A Troubleshooting

This appendix explains how to use trace and log files in Oracle Real Application Clusters (RAC). This chapter also includes information about the alert file that is specific to each instance. The topics in this appendix are:

Monitoring Trace Files in Real Application Clusters
Using Log Files in Real Application Clusters
Enabling Additional Tracing for Real Application Clusters High Availability
Using Instance-Specific Alert Files in Real Application Clusters

Monitoring Trace Files in Real Application Clusters

Oracle records information about important events that occur in your RAC environment in trace files. The trace files for RAC are the same as those in single-instance Oracle databases. As a best practice, monitor trace files frequently and back them up regularly for all instances. Doing so preserves their content for future troubleshooting.

Where to Find Files for Analyzing Errors

Information about ORA-600 errors appear in the alert_SID.log file. For troubleshooting, you may need to also provide files from these bdump locations:

$ORACLE_HOME/admin/db_name/bdump on UNIX-based systems
%ORACLE_HOME%\admin\db_name\bdump on Windows-based systems

Some files may also be in the udump directory.

Background Thread Trace Files in Real Application Clusters

RAC background threads use trace files to record database operations and database errors. These trace logs help troubleshoot and also enable Oracle support to more efficiently debug cluster database configuration problems.

Background thread trace files are created regardless of whether the BACKGROUND_DUMP_DEST parameter is set in the server parameter file (SPFILE). If you set BACKGROUND_DUMP_DEST, then the trace files are stored in the directory specified. If you do not set the parameter, then the trace files are stored as follows:

$ORACLE_BASE/admin/db_name/bdump on UNIX-based systems
%ORACLE_BASE%\admin\db_name\bdump on Windows-based systems

The Oracle database creates a different trace file for each background thread. On UNIX-base systems, the trace files for the background processes are named SID_<process name>_<process identifier>.trc, for example:

SID_dbwr_1202.trc
SID_smon_4560.trc

User Process Trace Files in Real Application Clusters

Trace files are created for user processes if you set the USER_DUMP_DEST parameter in the initialization parameter file. The trace files for the user processes have the form oraxxxxx.trc, where xxxxx is a 5-digit number indicating the process identifier (PID) on UNIX-based systems or the thread number on Windows-based systems.

Using Log Files in Real Application Clusters

RAC provides several types of log files that record processing information as described in this section.

Clusterware Log Files

The following sections describe the locations of the clusterware log files.

Cluster Ready Services Log Files

Cluster Ready Services (CRS) has daemon processes that generate log information.

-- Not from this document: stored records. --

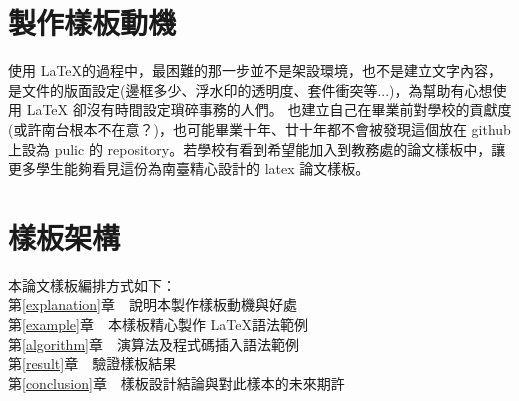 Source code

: \newpage

\section{製作樣板動機}\label{1-2}
使用 \LaTeX 的過程中，最困難的那一步並不是架設環境，也不是建立文字內容，是文件的版面設定(邊框多少、浮水印的透明度、套件衝突等...)，為幫助有心想使用 LaTeX 卻沒有時間設定瑣碎事務的人們。
也建立自己在畢業前對學校的貢獻度(或許南台根本不在意？)，也可能畢業十年、廿十年都不會被發現這個放在 github 上設為 pulic 的 repository。若學校有看到希望能加入到教務處的論文樣板中，讓更多學生能夠看見這份為南臺精心設計的 latex 論文樣板。

\section{樣板架構}\label{1-3}
\n 本論文樣板編排方式如下：\\
第\ref{explanation}章　說明本製作樣板動機與好處\\
第\ref{example}章　本樣板精心製作 \LaTeX 語法範例\\
第\ref{algorithm}章　演算法及程式碼插入語法範例\\
第\ref{result}章　驗證樣板結果\\
第\ref{conclusion}章　樣板設計結論與對此樣本的未來期許
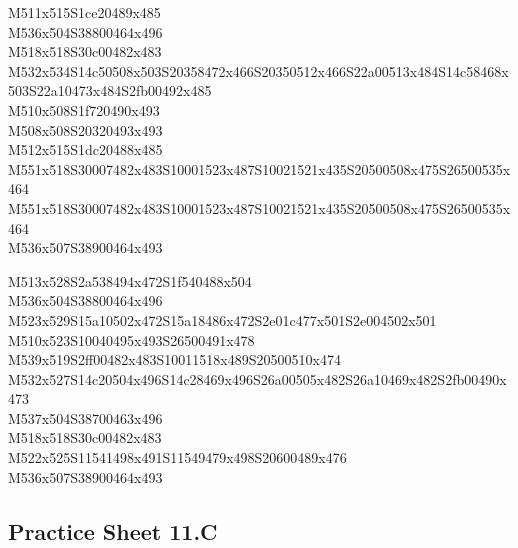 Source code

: \documentclass{article}
\begin{document}
\begin{multicols}{5}
\begin{center}
M511x515S1ce20489x485 %
\\M536x504S38800464x496 %
\\M518x518S30c00482x483 %
\\M532x534S14c50508x503S20358472x466S20350512x466S22a00513x484S14c58468x503S22a10473x484S2fb00492x485 %
\\M510x508S1f720490x493 %
\\M508x508S20320493x493 %
\\M512x515S1dc20488x485 %
\\M551x518S30007482x483S10001523x487S10021521x435S20500508x475S26500535x464 %
\\M551x518S30007482x483S10001523x487S10021521x435S20500508x475S26500535x464 %
\\M536x507S38900464x493 %
\vfil
\columnbreak

M513x528S2a538494x472S1f540488x504 %
\\M536x504S38800464x496 %
\\M523x529S15a10502x472S15a18486x472S2e01c477x501S2e004502x501 %
\\M510x523S10040495x493S26500491x478 %
\\M539x519S2ff00482x483S10011518x489S20500510x474 %
\\M532x527S14c20504x496S14c28469x496S26a00505x482S26a10469x482S2fb00490x473 %
\\M537x504S38700463x496 %
\\M518x518S30c00482x483 %
\\M522x525S11541498x491S11549479x498S20600489x476 %
\\M536x507S38900464x493 %
\vfil

\end{center}
\end{multicols}

\subsection{Practice Sheet 11.C}
\end{document}
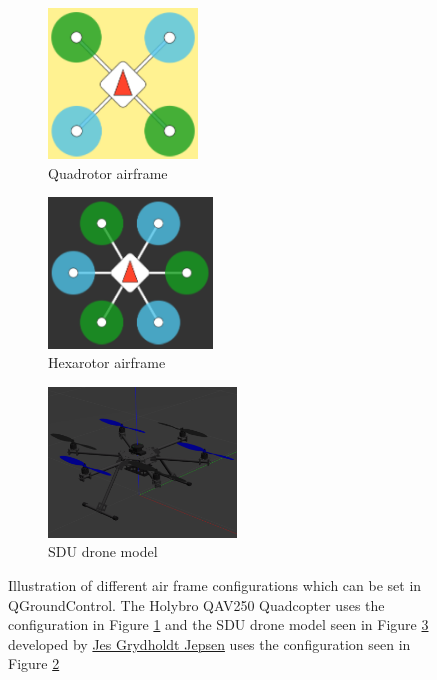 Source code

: \documentclass[../Head/report.tex]{subfiles}
\begin{document}
\begin{figure}[H]
    \centering
    \begin{subfigure}[b]{.27\textwidth}
        \centering
        \includegraphics[height=4.0cm]{../Figures/Quadrotor.png}
        \caption{Quadrotor airframe}
        \label{fig:quadrotor}
    \end{subfigure}
    \begin{subfigure}[b]{.27\textwidth}
        \centering
        \includegraphics[height=4.0cm]{../Figures/hexarotor.png}
        \caption{Hexarotor airframe}
        \label{fig:hexarotor}
    \end{subfigure}
    \begin{subfigure}[b]{.34\textwidth}
        \centering
        \includegraphics[height=4.0cm]{../Figures/sdu_drone.png}
        \caption{SDU drone model}
        \label{fig:sdu_drone}
    \end{subfigure}
    \caption{Illustration of different air frame configurations which can be set in QGroundControl. The Holybro QAV250 Quadcopter uses the configuration in Figure \ref{fig:quadrotor} and the SDU drone model seen in Figure \ref{fig:sdu_drone} developed by \href{https://portal.findresearcher.sdu.dk/da/persons/jes-grydholdt-jepsen}{Jes Grydholdt Jepsen} uses the configuration seen in Figure \ref{fig:hexarotor}}
    \label{fig:airframes}
\end{figure}
\end{document}
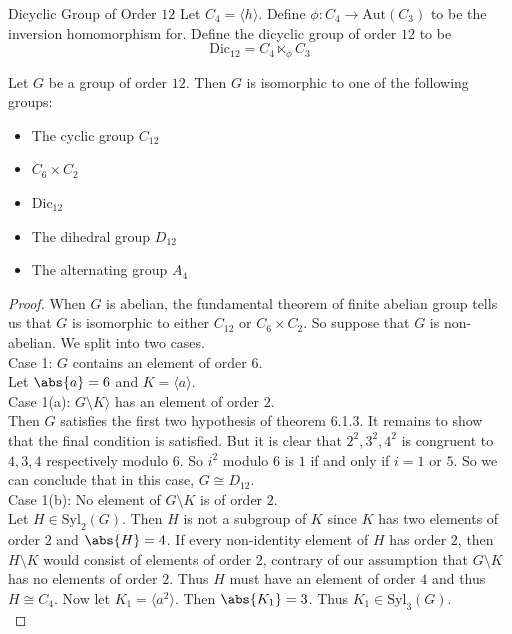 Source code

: \documentclass[a4paper]{article}
\begin{document}
\begin{defn}{Dicyclic Group of Order $12$}{} Let $C_4=\langle h\rangle$. Define $\phi:C_4\to\text{Aut}(C_3)$ to be the inversion homomorphism for. Define the dicyclic group of order $12$ to be $$\text{Dic}_{12}=C_4\ltimes_\phi C_3$$ 
\end{defn}

\begin{thm}{}{} Let $G$ be a group of order $12$. Then $G$ is isomorphic to one of the following groups: 
\begin{itemize}
\item The cyclic group $C_{12}$
\item $C_6\times C_2$
\item $\text{Dic}_{12}$
\item The dihedral group $D_{12}$
\item The alternating group $A_4$
\end{itemize} 
\begin{proof}
When $G$ is abelian, the fundamental theorem of finite abelian group tells us that $G$ is isomorphic to either $C_{12}$ or $C_6\times C_2$. So suppose that $G$ is non-abelian. We split into two cases. \\

Case 1: $G$ contains an element of order $6$. \\
Let $\abs{a}=6$ and $K=\langle a\rangle$. \\

Case 1(a): $G\setminus K\rangle$ has an element of order $2$. \\
Then $G$ satisfies the first two hypothesis of theorem 6.1.3. It remains to show that the final condition is satisfied. But it is clear that $2^2,3^2,4^2$ is congruent to $4,3,4$ respectively modulo $6$. So $i^2$ modulo $6$ is $1$ if and only if $i=1$ or $5$. So we can conclude that in this case, $G\cong D_{12}$. \\

Case 1(b): No element of $G\setminus K$ is of order $2$. \\
Let $H\in\text{Syl}_2(G)$. Then $H$ is not a subgroup of $K$ since $K$ has two elements of order $2$ and $\abs{H}=4$. If every non-identity element of $H$ has order $2$, then $H\setminus K$ would consist of elements of order $2$, contrary of our assumption that $G\setminus K$ has no elements of order $2$. Thus $H$ must have an element of order $4$ and thus $H\cong C_4$. Now let $K_1=\langle a^2\rangle$. Then $\abs{K_1}=3$. Thus $K_1\in\text{Syl}_3(G)$. \\


\end{proof}
\end{thm}
\end{document}

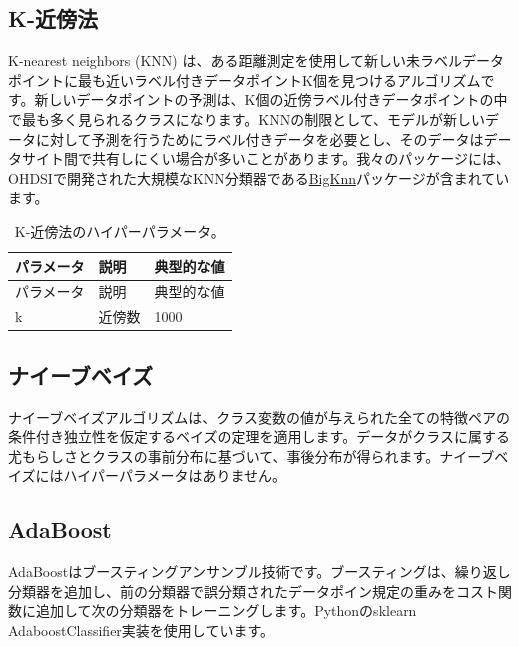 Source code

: \documentclass[
  11pt]{book}
\theoremstyle{definition}
\theoremstyle{definition}
\theoremstyle{definition}
\theoremstyle{definition}
\theoremstyle{remark}
\begin{document}
\subsection{K-近傍法}\label{k-ux8fd1ux508dux6cd5}

K-nearest neighbors (KNN) は、ある距離測定を使用して新しい未ラベルデータポイントに最も近いラベル付きデータポイントK個を見つけるアルゴリズムです。新しいデータポイントの予測は、K個の近傍ラベル付きデータポイントの中で最も多く見られるクラスになります。KNNの制限として、モデルが新しいデータに対して予測を行うためにラベル付きデータを必要とし、そのデータはデータサイト間で共有しにくい場合が多いことがあります。我々のパッケージには、OHDSIで開発された大規模なKNN分類器である\href{https://github.com/OHDSI/BigKnn}{BigKnn}パッケージが含まれています。  

\begin{longtable}[]{@{}lll@{}}
\caption{\label{tab:knnParameters} K-近傍法のハイパーパラメータ。}\tabularnewline
\toprule\noalign{}
パラメータ & 説明 & 典型的な値 \\
\midrule\noalign{}
\endfirsthead
\toprule\noalign{}
パラメータ & 説明 & 典型的な値 \\
\midrule\noalign{}
\endhead
\bottomrule\noalign{}
\endlastfoot
k & 近傍数 & 1000 \\
\end{longtable}

\subsection{ナイーブベイズ}\label{ux30caux30a4ux30fcux30d6ux30d9ux30a4ux30ba}

ナイーブベイズアルゴリズムは、クラス変数の値が与えられた全ての特徴ペアの条件付き独立性を仮定するベイズの定理を適用します。データがクラスに属する尤もらしさとクラスの事前分布に基づいて、事後分布が得られます。ナイーブベイズにはハイパーパラメータはありません。 

\subsection{AdaBoost}\label{adaboost}

AdaBoostはブースティングアンサンブル技術です。ブースティングは、繰り返し分類器を追加し、前の分類器で誤分類されたデータポイン規定の重みをコスト関数に追加して次の分類器をトレーニングします。Pythonのsklearn AdaboostClassifier実装を使用しています。  
\end{document}
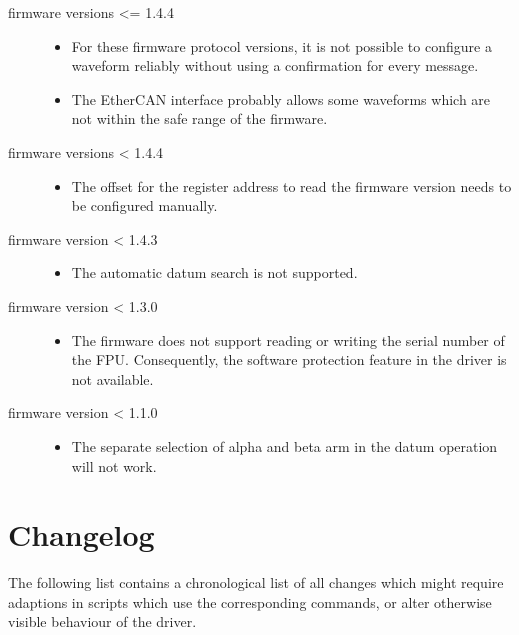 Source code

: \documentclass[11pt,a4paper]{scrartcl}
\begin{document}
\begin{description}
\item[firmware versions <= 1.4.4]
\begin{itemize}
\item For these firmware protocol versions, it is not possible to
  configure a waveform reliably without using a confirmation for every
  message.
\item The EtherCAN interface probably allows some waveforms which are not within
  the safe range of the firmware.
  \end{itemize}
\item[firmware versions < 1.4.4]
\begin{itemize}
\item The offset for the register address to read the firmware version needs
  to be configured manually.
\end{itemize}

\item[firmware version < 1.4.3]
  \begin{itemize}
  \item The automatic datum search is not supported.
  \end{itemize}

\item[firmware version < 1.3.0]
  \begin{itemize}
  \item The firmware does not support reading or writing the serial number of the FPU.
    Consequently, the software protection feature in the driver is not available.
  \end{itemize}

\item[firmware version < 1.1.0]
  \begin{itemize}
  \item The separate selection of alpha and beta arm in the datum operation will not work.
  \end{itemize}
  
\end{description}


\section{Changelog}
\label{sec:changelog}

The following list contains a chronological list of all changes which
might require adaptions in scripts which use the corresponding
commands, or alter otherwise visible behaviour of the driver.
\end{document}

Log files for the CRS daemon (crsd) can be found in the following directories:

<CRS Home>/crs/init
<CRS Home>/crs/<node name>.log

Oracle Cluster Registry Log Files

The Oracle Cluster Registry (OCR) records log information in the following location:

<CRS Home>/srvm/log/

Cluster Synchronization Services (CSS) Log Files

You can find CSS information that the OCSSD generates in log files in the following locations:

<CRS Home>/css/log/ocssd<number>.log
<CRS Home>/css/init/<node_name>.log

Event Manager Log Files

Event Manager (EVM) information generated by evmd is recorded in log files in the following locations:

<CRS Home>/evm/log/evmdaemon.log
<CRS Home>/evm/init/<node_name>.log

Oracle High Availability Log Files

The Oracle RAC high availability trace files are located in:

$ORACLE_BASE/<database_name>/admin/hdump

Where $ORACLE_BASE is configured and $ORACLE_HOME/racg/log when $ORACLE_BASE is not available.

Enabling Additional Tracing for Real Application Clusters High Availability

You may be requested to enable tracing to capture additional information for problem resolution when working with Oracle Support. Because the procedures described in this section may adversely affect performance, only perform these activities with the assistance of Oracle Support.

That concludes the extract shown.